Harry R. Clements (March 16, 1929 – May 31, 2023) was an American engineer and businessman who was Director of the Bureau of Engraving and Printing from 1979 to 1982.

==Biography==
Harry R. Clements was born in Blackwell, Oklahoma on March 16, 1929. He was raised in Oklahoma and Kansas. After high school, Clements served briefly in the United States Army, and then attended Wichita University, receiving both a bachelor's degree and a master's degree in aeronautical engineering.

Clements spent twenty years working in the aerospace and transportation industries in a variety of engineering and managerial jobs. He entered government service in 1972 when he joined the Occupational Safety and Health Administration. In 1973, President of the United States Richard Nixon appointed Clements Deputy Director of the Rehabilitation Services Administration. In 1976, he became head of the National Industries for the Severely Handicapped.

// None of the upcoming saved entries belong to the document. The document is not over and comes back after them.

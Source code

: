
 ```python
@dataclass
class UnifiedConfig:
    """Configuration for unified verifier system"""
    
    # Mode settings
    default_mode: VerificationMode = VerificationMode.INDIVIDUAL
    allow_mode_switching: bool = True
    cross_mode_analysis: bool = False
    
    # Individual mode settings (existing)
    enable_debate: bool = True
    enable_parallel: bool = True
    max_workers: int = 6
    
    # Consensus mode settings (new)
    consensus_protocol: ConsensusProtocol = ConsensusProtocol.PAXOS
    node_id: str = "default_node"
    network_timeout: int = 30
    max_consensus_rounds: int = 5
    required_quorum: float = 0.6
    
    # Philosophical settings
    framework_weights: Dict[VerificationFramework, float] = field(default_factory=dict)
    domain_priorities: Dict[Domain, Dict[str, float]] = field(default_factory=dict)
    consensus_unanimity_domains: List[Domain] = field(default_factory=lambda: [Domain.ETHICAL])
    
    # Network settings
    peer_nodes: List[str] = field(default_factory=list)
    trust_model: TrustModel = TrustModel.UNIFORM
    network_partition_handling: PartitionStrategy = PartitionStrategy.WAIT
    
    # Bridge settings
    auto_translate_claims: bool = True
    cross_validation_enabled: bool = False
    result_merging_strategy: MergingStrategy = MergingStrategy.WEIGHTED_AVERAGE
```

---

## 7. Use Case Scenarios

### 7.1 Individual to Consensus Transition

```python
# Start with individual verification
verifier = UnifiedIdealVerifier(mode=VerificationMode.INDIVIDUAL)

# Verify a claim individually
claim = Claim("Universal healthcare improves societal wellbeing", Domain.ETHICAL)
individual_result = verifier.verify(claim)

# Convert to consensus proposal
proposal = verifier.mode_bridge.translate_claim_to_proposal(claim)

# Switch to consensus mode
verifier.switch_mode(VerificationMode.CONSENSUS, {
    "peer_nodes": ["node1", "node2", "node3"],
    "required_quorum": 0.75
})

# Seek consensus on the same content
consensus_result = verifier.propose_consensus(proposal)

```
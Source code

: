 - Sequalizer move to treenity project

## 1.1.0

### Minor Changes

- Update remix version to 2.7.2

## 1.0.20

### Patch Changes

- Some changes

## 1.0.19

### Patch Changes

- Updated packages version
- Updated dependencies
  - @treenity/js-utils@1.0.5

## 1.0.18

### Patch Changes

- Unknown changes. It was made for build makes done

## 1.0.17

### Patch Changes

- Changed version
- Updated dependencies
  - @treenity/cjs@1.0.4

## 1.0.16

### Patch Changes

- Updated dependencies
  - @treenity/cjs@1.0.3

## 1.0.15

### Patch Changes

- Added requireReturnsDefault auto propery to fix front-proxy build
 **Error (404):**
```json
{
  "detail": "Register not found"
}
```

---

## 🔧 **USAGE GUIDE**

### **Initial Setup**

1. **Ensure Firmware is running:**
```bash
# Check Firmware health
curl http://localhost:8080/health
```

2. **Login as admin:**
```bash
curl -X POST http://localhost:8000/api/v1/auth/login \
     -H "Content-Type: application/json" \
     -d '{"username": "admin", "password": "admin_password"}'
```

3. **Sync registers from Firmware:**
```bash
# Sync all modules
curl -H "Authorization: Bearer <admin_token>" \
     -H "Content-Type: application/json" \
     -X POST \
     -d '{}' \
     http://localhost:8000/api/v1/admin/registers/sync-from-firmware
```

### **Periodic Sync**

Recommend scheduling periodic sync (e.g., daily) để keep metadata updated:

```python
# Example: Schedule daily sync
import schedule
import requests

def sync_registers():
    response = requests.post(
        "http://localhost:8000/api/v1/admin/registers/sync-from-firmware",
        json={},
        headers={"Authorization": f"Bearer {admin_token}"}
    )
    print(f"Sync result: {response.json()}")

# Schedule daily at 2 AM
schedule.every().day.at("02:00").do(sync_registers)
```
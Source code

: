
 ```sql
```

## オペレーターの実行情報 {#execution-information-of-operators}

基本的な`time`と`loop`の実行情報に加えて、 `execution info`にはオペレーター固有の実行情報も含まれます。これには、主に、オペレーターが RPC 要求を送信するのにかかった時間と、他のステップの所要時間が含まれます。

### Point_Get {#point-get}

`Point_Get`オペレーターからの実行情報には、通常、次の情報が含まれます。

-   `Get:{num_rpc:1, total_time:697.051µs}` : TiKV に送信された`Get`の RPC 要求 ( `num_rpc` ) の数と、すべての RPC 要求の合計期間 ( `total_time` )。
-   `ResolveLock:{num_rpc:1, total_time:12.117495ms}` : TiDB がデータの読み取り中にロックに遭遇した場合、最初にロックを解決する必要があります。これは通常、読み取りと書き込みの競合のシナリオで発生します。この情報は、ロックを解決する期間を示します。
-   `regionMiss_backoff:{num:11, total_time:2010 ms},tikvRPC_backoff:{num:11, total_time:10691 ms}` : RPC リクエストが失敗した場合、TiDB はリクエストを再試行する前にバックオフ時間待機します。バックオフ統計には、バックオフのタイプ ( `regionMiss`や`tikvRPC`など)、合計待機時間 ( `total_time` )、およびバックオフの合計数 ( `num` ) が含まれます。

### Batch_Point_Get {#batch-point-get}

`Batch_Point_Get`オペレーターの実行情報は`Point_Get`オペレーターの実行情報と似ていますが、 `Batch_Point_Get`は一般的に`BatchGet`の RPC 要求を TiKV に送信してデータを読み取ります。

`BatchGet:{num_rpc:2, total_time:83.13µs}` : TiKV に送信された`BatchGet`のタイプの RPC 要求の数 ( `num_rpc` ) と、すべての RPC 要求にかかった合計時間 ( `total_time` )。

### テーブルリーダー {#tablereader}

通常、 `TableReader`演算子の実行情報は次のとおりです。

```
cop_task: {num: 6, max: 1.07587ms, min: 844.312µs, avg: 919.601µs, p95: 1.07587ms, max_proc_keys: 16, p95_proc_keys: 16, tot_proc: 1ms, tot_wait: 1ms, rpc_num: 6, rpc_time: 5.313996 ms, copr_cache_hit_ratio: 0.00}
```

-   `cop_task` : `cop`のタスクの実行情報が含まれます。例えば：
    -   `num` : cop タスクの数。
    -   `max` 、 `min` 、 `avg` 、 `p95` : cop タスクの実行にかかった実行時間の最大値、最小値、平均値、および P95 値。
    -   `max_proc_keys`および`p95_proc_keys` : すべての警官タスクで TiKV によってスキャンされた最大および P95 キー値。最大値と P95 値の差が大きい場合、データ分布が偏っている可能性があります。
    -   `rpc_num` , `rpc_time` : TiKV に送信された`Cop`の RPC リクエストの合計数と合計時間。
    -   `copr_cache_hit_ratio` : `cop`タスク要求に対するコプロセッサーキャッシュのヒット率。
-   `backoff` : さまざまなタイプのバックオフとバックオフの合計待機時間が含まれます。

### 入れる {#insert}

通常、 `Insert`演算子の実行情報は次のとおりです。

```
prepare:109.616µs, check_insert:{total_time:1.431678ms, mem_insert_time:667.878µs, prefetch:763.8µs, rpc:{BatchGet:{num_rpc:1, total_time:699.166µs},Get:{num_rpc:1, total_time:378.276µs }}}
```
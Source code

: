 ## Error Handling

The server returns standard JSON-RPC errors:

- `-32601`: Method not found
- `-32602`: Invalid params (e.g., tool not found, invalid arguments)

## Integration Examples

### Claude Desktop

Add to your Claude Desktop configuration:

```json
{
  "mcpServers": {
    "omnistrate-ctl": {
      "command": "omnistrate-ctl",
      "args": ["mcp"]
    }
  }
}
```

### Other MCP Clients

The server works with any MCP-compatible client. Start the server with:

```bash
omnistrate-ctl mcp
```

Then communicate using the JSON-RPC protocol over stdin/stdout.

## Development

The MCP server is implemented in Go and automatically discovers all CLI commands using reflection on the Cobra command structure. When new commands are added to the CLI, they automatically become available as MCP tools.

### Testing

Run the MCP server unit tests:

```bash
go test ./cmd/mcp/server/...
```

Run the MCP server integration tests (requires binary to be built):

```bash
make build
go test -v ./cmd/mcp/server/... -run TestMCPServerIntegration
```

In 1979, Clements was named Director of the Bureau of Engraving and Printing; he held this office until 1982.

Clements left government service in 1982, returning to the private sector aerospace and defense industries. He also completed a master's degree in economics from George Mason University during this time. In 1988, he returned to Kansas to head a manufacturing firm. He later taught economics at Wichita State University.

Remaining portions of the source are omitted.